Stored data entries
....................

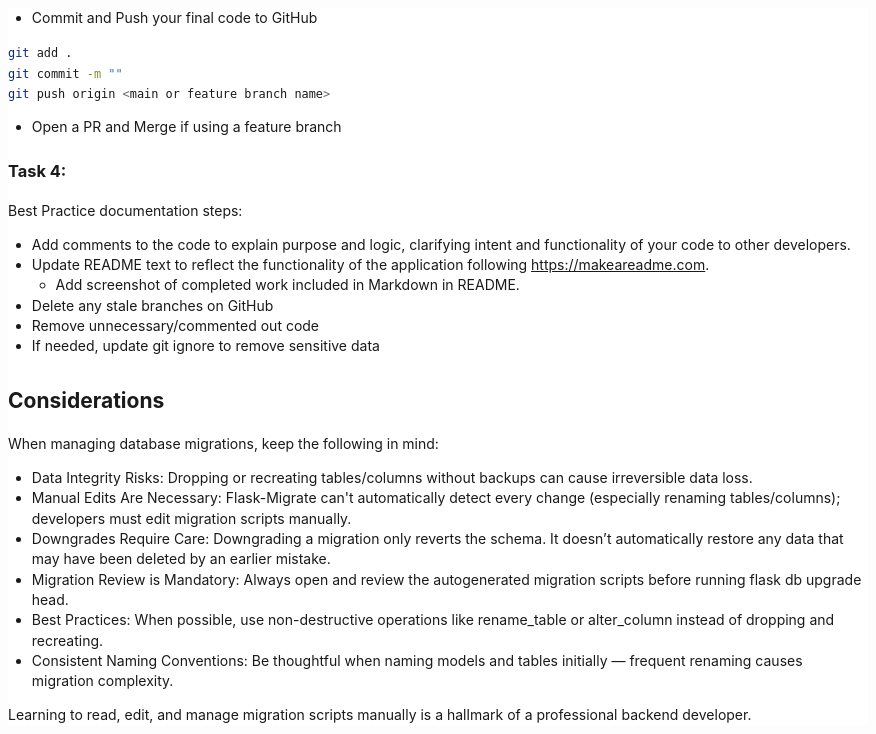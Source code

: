 * Commit and Push your final code to GitHub

```bash
git add .
git commit -m ""
git push origin <main or feature branch name>
```

* Open a PR and Merge if using a feature branch

### Task 4:

Best Practice documentation steps:
* Add comments to the code to explain purpose and logic, clarifying intent and functionality of your code to other developers.
* Update README text to reflect the functionality of the application following https://makeareadme.com. 
  * Add screenshot of completed work included in Markdown in README.
* Delete any stale branches on GitHub
* Remove unnecessary/commented out code
* If needed, update git ignore to remove sensitive data

## Considerations

When managing database migrations, keep the following in mind:

* Data Integrity Risks: Dropping or recreating tables/columns without backups can cause irreversible data loss.
* Manual Edits Are Necessary: Flask-Migrate can't automatically detect every change (especially renaming tables/columns); developers must edit migration scripts manually.
* Downgrades Require Care: Downgrading a migration only reverts the schema. It doesn’t automatically restore any data that may have been deleted by an earlier mistake.
* Migration Review is Mandatory: Always open and review the autogenerated migration scripts before running flask db upgrade head.
* Best Practices: When possible, use non-destructive operations like rename_table or alter_column instead of dropping and recreating.
* Consistent Naming Conventions: Be thoughtful when naming models and tables initially — frequent renaming causes migration complexity.

Learning to read, edit, and manage migration scripts manually is a hallmark of a professional backend developer.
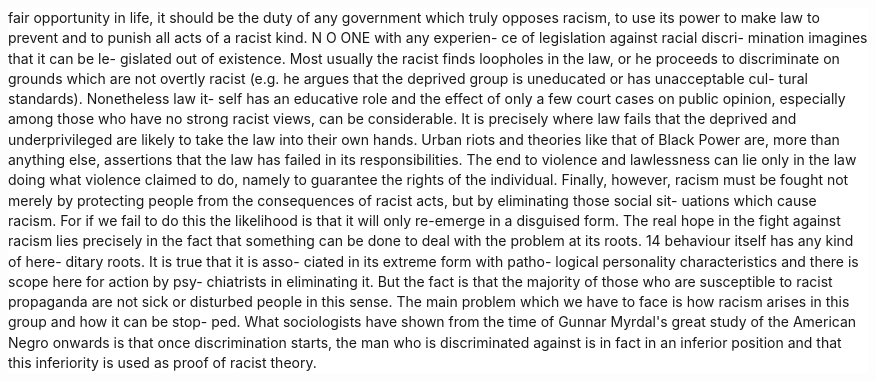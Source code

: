 fair opportunity in life, it should be the 
duty of any government which truly 
opposes racism, to use its power to 
make law to prevent and to punish 
all acts of a racist kind. 
N O ONE with any experien- 
ce of legislation against racial discri- 
mination imagines that it can be le- 
gislated out of existence. Most 
usually the racist finds loopholes in 
the law, or he proceeds to discriminate 
on grounds which are not overtly racist 
(e.g. he argues that the deprived group 
is uneducated or has unacceptable cul- 
tural standards). Nonetheless law it- 
self has an educative role and the 
effect of only a few court cases on 
public opinion, especially among those 
who have no strong racist views, can 
be considerable. 
It is precisely where law fails that 
the deprived and underprivileged are 
likely to take the law into their own 
hands. Urban riots and theories like 
that of Black Power are, more than 
anything else, assertions that the law 
has failed in its responsibilities. The 
end to violence and lawlessness can 
lie only in the law doing what violence 
claimed to do, namely to guarantee 
the rights of the individual. 
Finally, however, racism must be 
fought not merely by protecting people 
from the consequences of racist acts, 
but by eliminating those social sit- 
uations which cause racism. For if 
we fail to do this the likelihood is that 
it will only re-emerge in a disguised 
form. The real hope in the fight 
against racism lies precisely in the 
fact that something can be done to 
deal with the problem at its roots. 
14 
behaviour itself has any kind of here- 
ditary roots. It is true that it is asso- 
ciated in its extreme form with patho- 
logical personality characteristics and 
there is scope here for action by psy- 
chiatrists in eliminating it. But the 
fact is that the majority of those who 
are susceptible to racist propaganda 
are not sick or disturbed people in 
this sense. The main problem which 
we have to face is how racism arises 
in this group and how it can be stop- 
ped. 
What sociologists have shown from 
the time of Gunnar Myrdal's great 
study of the American Negro onwards 
is that once discrimination starts, the 
man who is discriminated against is 
in fact in an inferior position and that 
this inferiority is used as proof of 
racist theory. 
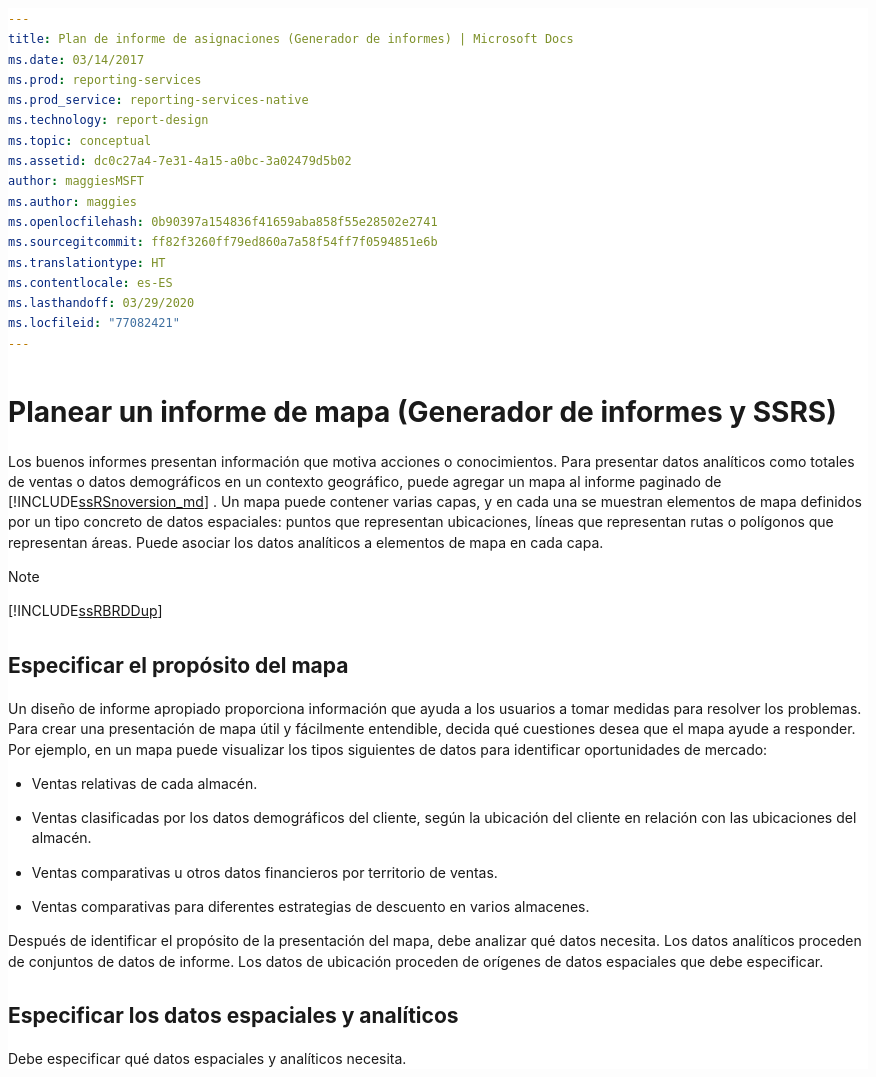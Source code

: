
 ```yaml
---
title: Plan de informe de asignaciones (Generador de informes) | Microsoft Docs
ms.date: 03/14/2017
ms.prod: reporting-services
ms.prod_service: reporting-services-native
ms.technology: report-design
ms.topic: conceptual
ms.assetid: dc0c27a4-7e31-4a15-a0bc-3a02479d5b02
author: maggiesMSFT
ms.author: maggies
ms.openlocfilehash: 0b90397a154836f41659aba858f55e28502e2741
ms.sourcegitcommit: ff82f3260ff79ed860a7a58f54ff7f0594851e6b
ms.translationtype: HT
ms.contentlocale: es-ES
ms.lasthandoff: 03/29/2020
ms.locfileid: "77082421"
---
```

# <a name="plan-a-map-report-report-builder-and-ssrs"></a>Planear un informe de mapa (Generador de informes y SSRS)
Los buenos informes presentan información que motiva acciones o conocimientos. Para presentar datos analíticos como totales de ventas o datos demográficos en un contexto geográfico, puede agregar un mapa al informe paginado de [!INCLUDE[ssRSnoversion_md](../../includes/ssrsnoversion-md.md)] . Un mapa puede contener varias capas, y en cada una se muestran elementos de mapa definidos por un tipo concreto de datos espaciales: puntos que representan ubicaciones, líneas que representan rutas o polígonos que representan áreas. Puede asociar los datos analíticos a elementos de mapa en cada capa.  
  
> [!NOTE]  
>  [!INCLUDE[ssRBRDDup](../../includes/ssrbrddup-md.md)]  
  
##  <a name="specify-the-purpose-of-the-map"></a><a name="MapPurpose"></a> Especificar el propósito del mapa  
 Un diseño de informe apropiado proporciona información que ayuda a los usuarios a tomar medidas para resolver los problemas. Para crear una presentación de mapa útil y fácilmente entendible, decida qué cuestiones desea que el mapa ayude a responder. Por ejemplo, en un mapa puede visualizar los tipos siguientes de datos para identificar oportunidades de mercado:  
  
-   Ventas relativas de cada almacén.  
  
-   Ventas clasificadas por los datos demográficos del cliente, según la ubicación del cliente en relación con las ubicaciones del almacén.  
  
-   Ventas comparativas u otros datos financieros por territorio de ventas.  
  
-   Ventas comparativas para diferentes estrategias de descuento en varios almacenes.  
  
 Después de identificar el propósito de la presentación del mapa, debe analizar qué datos necesita. Los datos analíticos proceden de conjuntos de datos de informe. Los datos de ubicación proceden de orígenes de datos espaciales que debe especificar.  
  
##  <a name="specify-the-spatial-and-analytical-data"></a><a name="Data"></a> Especificar los datos espaciales y analíticos  
 Debe especificar qué datos espaciales y analíticos necesita.  
  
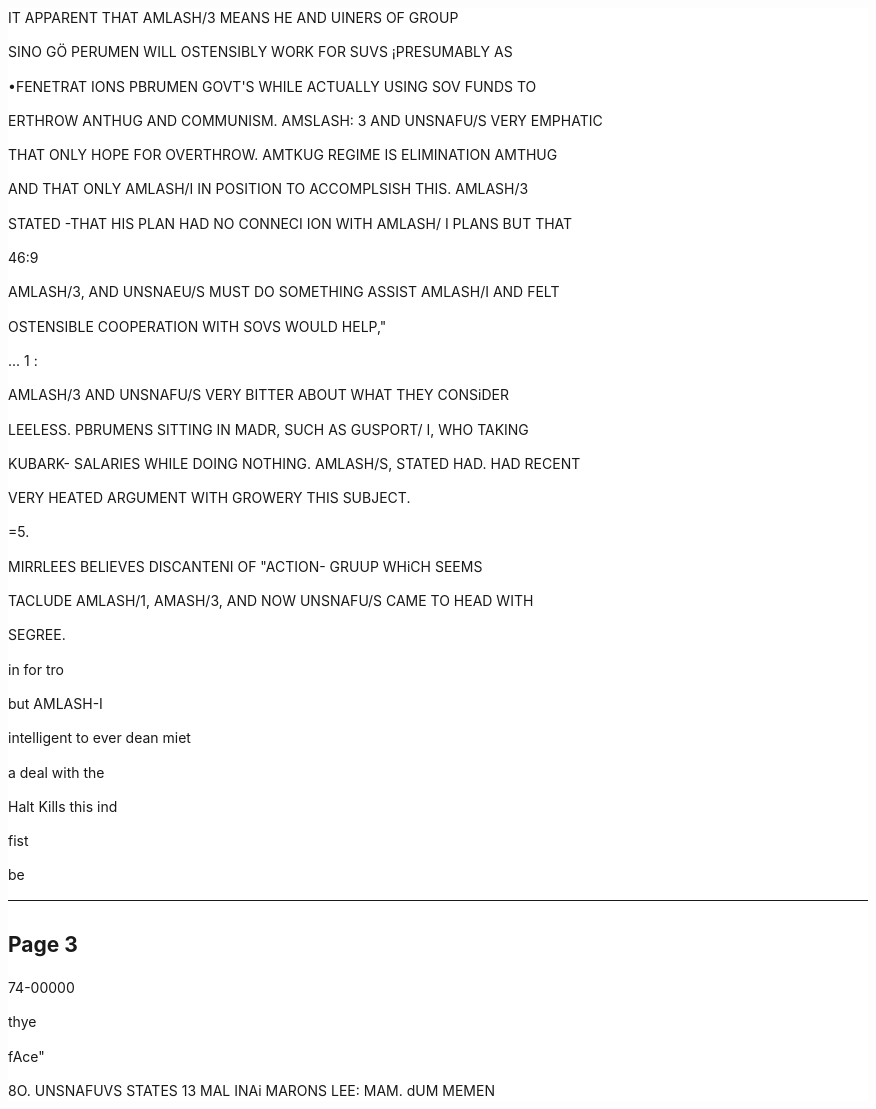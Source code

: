 IT APPARENT THAT AMLASH/3 MEANS HE AND UINERS OF GROUP

SINO GÖ PERUMEN WILL OSTENSIBLY WORK FOR SUVS ¡PRESUMABLY AS

•FENETRAT IONS PBRUMEN GOVT'S WHILE ACTUALLY USING SOV FUNDS TO

ERTHROW ANTHUG AND COMMUNISM. AMSLASH: 3 AND UNSNAFU/S VERY EMPHATIC

THAT ONLY HOPE FOR OVERTHROW. AMTKUG REGIME IS ELIMINATION AMTHUG

AND THAT ONLY AMLASH/I IN POSITION TO ACCOMPLSISH THIS. AMLASH/3

STATED -THAT HIS PLAN HAD NO CONNECI ION WITH AMLASH/ I PLANS BUT THAT

46:9

AMLASH/3, AND UNSNAEU/S MUST DO SOMETHING ASSIST AMLASH/I AND FELT

OSTENSIBLE COOPERATION WITH SOVS WOULD HELP,"

... 1 :

AMLASH/3 AND UNSNAFU/S VERY BITTER ABOUT WHAT THEY CONSiDER

LEELESS. PBRUMENS SITTING IN MADR, SUCH AS GUSPORT/ I, WHO TAKING

KUBARK- SALARIES WHILE DOING NOTHING. AMLASH/S, STATED HAD. HAD RECENT

VERY HEATED ARGUMENT WITH GROWERY THIS SUBJECT.

=5.

MIRRLEES BELIEVES DISCANTENI OF "ACTION- GRUUP WHiCH SEEMS

TACLUDE AMLASH/1, AMASH/3, AND NOW UNSNAFU/S CAME TO HEAD WITH

SEGREE.

in for tro

but AMLASH-I

intelligent to ever dean miet

a deal with the

Halt Kills this ind

fist

be

---

## Page 3

74-00000

thye

fAce"

8O. UNSNAFUVS STATES 13 MAL INAi MARONS LEE: MAM. dUM MEMEN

....................

■ Task directions: The pictures in the entries above should be left out; all else must be copied exactly.

■ Answer section:
Source code

: * Commit and Push your final code to GitHub

```bash
git add .
git commit -m ""
git push origin <main or feature branch name>
```

* Open a PR and Merge if using a feature branch

### Task 4:

Best Practice documentation steps:
* Add comments to the code to explain purpose and logic, clarifying intent and functionality of your code to other developers.
* Update README text to reflect the functionality of the application following https://makeareadme.com. 
  * Add screenshot of completed work included in Markdown in README.
* Delete any stale branches on GitHub
* Remove unnecessary/commented out code
* If needed, update git ignore to remove sensitive data

## Considerations

When managing database migrations, keep the following in mind:

* Data Integrity Risks: Dropping or recreating tables/columns without backups can cause irreversible data loss.
* Manual Edits Are Necessary: Flask-Migrate can't automatically detect every change (especially renaming tables/columns); developers must edit migration scripts manually.
* Downgrades Require Care: Downgrading a migration only reverts the schema. It doesn’t automatically restore any data that may have been deleted by an earlier mistake.
* Migration Review is Mandatory: Always open and review the autogenerated migration scripts before running flask db upgrade head.
* Best Practices: When possible, use non-destructive operations like rename_table or alter_column instead of dropping and recreating.
* Consistent Naming Conventions: Be thoughtful when naming models and tables initially — frequent renaming causes migration complexity.

Learning to read, edit, and manage migration scripts manually is a hallmark of a professional backend developer.
Source code

: fair opportunity in life, it should be the 
duty of any government which truly 
opposes racism, to use its power to 
make law to prevent and to punish 
all acts of a racist kind. 
N O ONE with any experien- 
ce of legislation against racial discri- 
mination imagines that it can be le- 
gislated out of existence. Most 
usually the racist finds loopholes in 
the law, or he proceeds to discriminate 
on grounds which are not overtly racist 
(e.g. he argues that the deprived group 
is uneducated or has unacceptable cul- 
tural standards). Nonetheless law it- 
self has an educative role and the 
effect of only a few court cases on 
public opinion, especially among those 
who have no strong racist views, can 
be considerable. 
It is precisely where law fails that 
the deprived and underprivileged are 
likely to take the law into their own 
hands. Urban riots and theories like 
that of Black Power are, more than 
anything else, assertions that the law 
has failed in its responsibilities. The 
end to violence and lawlessness can 
lie only in the law doing what violence 
claimed to do, namely to guarantee 
the rights of the individual. 
Finally, however, racism must be 
fought not merely by protecting people 
from the consequences of racist acts, 
but by eliminating those social sit- 
uations which cause racism. For if 
we fail to do this the likelihood is that 
it will only re-emerge in a disguised 
form. The real hope in the fight 
against racism lies precisely in the 
fact that something can be done to 
deal with the problem at its roots. 
14 
behaviour itself has any kind of here- 
ditary roots. It is true that it is asso- 
ciated in its extreme form with patho- 
logical personality characteristics and 
there is scope here for action by psy- 
chiatrists in eliminating it. But the 
fact is that the majority of those who 
are susceptible to racist propaganda 
are not sick or disturbed people in 
this sense. The main problem which 
we have to face is how racism arises 
in this group and how it can be stop- 
ped. 
What sociologists have shown from 
the time of Gunnar Myrdal's great 
study of the American Negro onwards 
is that once discrimination starts, the 
man who is discriminated against is 
in fact in an inferior position and that 
this inferiority is used as proof of 
racist theory. 
Source code

:
 ```yaml
---
title: Plan de informe de asignaciones (Generador de informes) | Microsoft Docs
ms.date: 03/14/2017
ms.prod: reporting-services
ms.prod_service: reporting-services-native
ms.technology: report-design
ms.topic: conceptual
ms.assetid: dc0c27a4-7e31-4a15-a0bc-3a02479d5b02
author: maggiesMSFT
ms.author: maggies
ms.openlocfilehash: 0b90397a154836f41659aba858f55e28502e2741
ms.sourcegitcommit: ff82f3260ff79ed860a7a58f54ff7f0594851e6b
ms.translationtype: HT
ms.contentlocale: es-ES
ms.lasthandoff: 03/29/2020
ms.locfileid: "77082421"
---
```

# <a name="plan-a-map-report-report-builder-and-ssrs"></a>Planear un informe de mapa (Generador de informes y SSRS)
Los buenos informes presentan información que motiva acciones o conocimientos. Para presentar datos analíticos como totales de ventas o datos demográficos en un contexto geográfico, puede agregar un mapa al informe paginado de [!INCLUDE[ssRSnoversion_md](../../includes/ssrsnoversion-md.md)] . Un mapa puede contener varias capas, y en cada una se muestran elementos de mapa definidos por un tipo concreto de datos espaciales: puntos que representan ubicaciones, líneas que representan rutas o polígonos que representan áreas. Puede asociar los datos analíticos a elementos de mapa en cada capa.  
  
> [!NOTE]  
>  [!INCLUDE[ssRBRDDup](../../includes/ssrbrddup-md.md)]  
  
##  <a name="specify-the-purpose-of-the-map"></a><a name="MapPurpose"></a> Especificar el propósito del mapa  
 Un diseño de informe apropiado proporciona información que ayuda a los usuarios a tomar medidas para resolver los problemas. Para crear una presentación de mapa útil y fácilmente entendible, decida qué cuestiones desea que el mapa ayude a responder. Por ejemplo, en un mapa puede visualizar los tipos siguientes de datos para identificar oportunidades de mercado:  
  
-   Ventas relativas de cada almacén.  
  
-   Ventas clasificadas por los datos demográficos del cliente, según la ubicación del cliente en relación con las ubicaciones del almacén.  
  
-   Ventas comparativas u otros datos financieros por territorio de ventas.  
  
-   Ventas comparativas para diferentes estrategias de descuento en varios almacenes.  
  
 Después de identificar el propósito de la presentación del mapa, debe analizar qué datos necesita. Los datos analíticos proceden de conjuntos de datos de informe. Los datos de ubicación proceden de orígenes de datos espaciales que debe especificar.  
  
##  <a name="specify-the-spatial-and-analytical-data"></a><a name="Data"></a> Especificar los datos espaciales y analíticos  
 Debe especificar qué datos espaciales y analíticos necesita.  
  
Source code

: IT APPARENT THAT AMLASH/3 MEANS HE AND UINERS OF GROUP

SINO GÖ PERUMEN WILL OSTENSIBLY WORK FOR SUVS ¡PRESUMABLY AS

•FENETRAT IONS PBRUMEN GOVT'S WHILE ACTUALLY USING SOV FUNDS TO

ERTHROW ANTHUG AND COMMUNISM. AMSLASH: 3 AND UNSNAFU/S VERY EMPHATIC

THAT ONLY HOPE FOR OVERTHROW. AMTKUG REGIME IS ELIMINATION AMTHUG

AND THAT ONLY AMLASH/I IN POSITION TO ACCOMPLSISH THIS. AMLASH/3

STATED -THAT HIS PLAN HAD NO CONNECI ION WITH AMLASH/ I PLANS BUT THAT

46:9

AMLASH/3, AND UNSNAEU/S MUST DO SOMETHING ASSIST AMLASH/I AND FELT

OSTENSIBLE COOPERATION WITH SOVS WOULD HELP,"

... 1 :

AMLASH/3 AND UNSNAFU/S VERY BITTER ABOUT WHAT THEY CONSiDER

LEELESS. PBRUMENS SITTING IN MADR, SUCH AS GUSPORT/ I, WHO TAKING

KUBARK- SALARIES WHILE DOING NOTHING. AMLASH/S, STATED HAD. HAD RECENT

VERY HEATED ARGUMENT WITH GROWERY THIS SUBJECT.

=5.

MIRRLEES BELIEVES DISCANTENI OF "ACTION- GRUUP WHiCH SEEMS

TACLUDE AMLASH/1, AMASH/3, AND NOW UNSNAFU/S CAME TO HEAD WITH

SEGREE.

in for tro

but AMLASH-I

intelligent to ever dean miet

a deal with the

Halt Kills this ind

fist

be

---

## Page 3

74-00000

thye

fAce"

8O. UNSNAFUVS STATES 13 MAL INAi MARONS LEE: MAM. dUM MEMEN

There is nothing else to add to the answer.